After being sworn in Wednesday, McClinton scheduled special elections for February to fill those three seats, which Democrats have easily won in the past. She cited a 2004 precedent in which a top Republican had himself sworn in early to schedule an election to fill a sudden vacancy. (In that case, Republicans had a majority before and after the November election, and retained it even with the vacancy.)
Republican leaders said Wednesday that McClinton had no right to make the move despite the party’s Nov. 8 wins.
Democrats are admitting they only have 99 members by calling special elections yet they are also “creating internal confusion by simultaneously speciously alleging they have a fake, gerrymandered majority that has the authority to conduct the business of the House,” Republican Leader Bryan Cutler (R., Lancaster) said in a statement.
Before the last two-year session ended in November, Cutler — then serving as speaker of the state House — called a special election to fill one of the vacant Democratic seats.
However, the Pennsylvania Department of State told Cutler in a letter Wednesday that he lacked the legal authority to call an election in the 32nd House District, which was last represented by state Rep. Tony DeLuca (D., Allegheny) who died in early October.
The current fight over who has the power to call these special elections is leading up to an even bigger showdown on Jan. 3, when the new legislative session begins and lawmakers are sworn in.
On that day, lawmakers usually elect a new speaker, who has the power to moderate floor debate, call up bills for votes, name powerful committee chairs, and schedule special elections.
Democrats are expected to have 99 members to Republicans’ 101 on swearing-in day.
If 200 members are present, it will take 101 votes to name a new speaker (the position is elected by a simple majority of members who are in office and able to vote on any given day).
That means Republicans have the numbers to elect their own speaker. However, it’s unclear who the party would offer as a candidate — Cutler has said it won’t be him.
Democrats have already agreed to make McClinton their speaker candidate, but in order for her to win the position, she will need to get at least two Republicans on board.
McClinton told reporters Wednesday that she was looking forward to getting support from Democrats and Republicans to officially become the next speaker to “respect the will of the voters of Pennsylvania.” She previously said she expects Republicans to cede their votes to her, as Democrats have done for GOP speaker candidates in the past when the party holds a majority.
If McClinton becomes speaker, she’d be the first woman to helm the institution in its 240-plus years.
The Pennsylvania legislature is currently not in session. Under the state constitution, a two-year session ends on Nov. 30 in the years when all state House lawmakers are on the ballot. A new session begins on the first Tuesday in January of the following year.

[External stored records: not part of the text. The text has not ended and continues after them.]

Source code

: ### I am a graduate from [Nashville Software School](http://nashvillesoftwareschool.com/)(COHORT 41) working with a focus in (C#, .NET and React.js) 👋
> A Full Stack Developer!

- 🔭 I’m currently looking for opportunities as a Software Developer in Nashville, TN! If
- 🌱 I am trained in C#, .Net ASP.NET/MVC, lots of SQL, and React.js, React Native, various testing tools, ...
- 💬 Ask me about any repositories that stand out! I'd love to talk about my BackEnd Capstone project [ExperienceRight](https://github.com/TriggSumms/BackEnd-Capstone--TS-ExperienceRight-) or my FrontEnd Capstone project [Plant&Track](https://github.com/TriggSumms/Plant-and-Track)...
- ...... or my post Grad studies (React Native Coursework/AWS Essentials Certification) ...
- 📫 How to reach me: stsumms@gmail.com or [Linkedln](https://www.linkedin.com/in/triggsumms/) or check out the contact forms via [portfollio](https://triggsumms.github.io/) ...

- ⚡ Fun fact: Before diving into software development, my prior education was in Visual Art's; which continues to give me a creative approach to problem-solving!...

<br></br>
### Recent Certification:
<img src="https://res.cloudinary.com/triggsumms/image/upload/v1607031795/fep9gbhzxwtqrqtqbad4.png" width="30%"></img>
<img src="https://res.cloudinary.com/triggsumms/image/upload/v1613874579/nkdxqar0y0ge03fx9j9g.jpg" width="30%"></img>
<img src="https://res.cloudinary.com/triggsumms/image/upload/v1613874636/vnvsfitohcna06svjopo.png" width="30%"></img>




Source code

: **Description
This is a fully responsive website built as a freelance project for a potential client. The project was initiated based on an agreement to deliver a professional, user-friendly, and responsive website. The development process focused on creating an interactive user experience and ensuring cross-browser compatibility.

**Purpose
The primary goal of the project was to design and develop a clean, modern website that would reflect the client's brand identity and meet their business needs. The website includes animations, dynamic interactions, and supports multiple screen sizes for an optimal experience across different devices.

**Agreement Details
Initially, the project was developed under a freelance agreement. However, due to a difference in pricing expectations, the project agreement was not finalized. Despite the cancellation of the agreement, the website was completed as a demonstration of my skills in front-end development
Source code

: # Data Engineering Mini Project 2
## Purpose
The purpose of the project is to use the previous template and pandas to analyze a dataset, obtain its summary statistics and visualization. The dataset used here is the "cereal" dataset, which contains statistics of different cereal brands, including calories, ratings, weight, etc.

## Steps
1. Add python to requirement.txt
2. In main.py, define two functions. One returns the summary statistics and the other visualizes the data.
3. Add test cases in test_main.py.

The month in between sessions is typically quiet. Lawmakers circulate memos seeking support for their legislation, outgoing lawmakers clean out their offices, and leaders engage in quiet negotiations over rules changes or other legislative miscellanea behind closed doors — far away from TV cameras and social media.

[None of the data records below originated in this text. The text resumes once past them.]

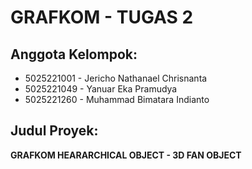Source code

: # GRAFKOM - TUGAS 2

## Anggota Kelompok:
- 5025221001 - Jericho Nathanael Chrisnanta
- 5025221049 - Yanuar Eka Pramudya
- 5025221260 - Muhammad Bimatara Indianto

## Judul Proyek:
**GRAFKOM HEARARCHICAL OBJECT - 3D FAN OBJECT**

Capitol observers expected that the chamber’s close margin would necessitate compromise and bipartisanship.
Cutler and McClinton did meet on Monday to discuss how to proceed considering the tight margin, both parties said. McClinton told reporters Wednesday morning that the meeting was positive and productive, but that the sides could not work out an agreement.
She declined to go into further detail about the conversation.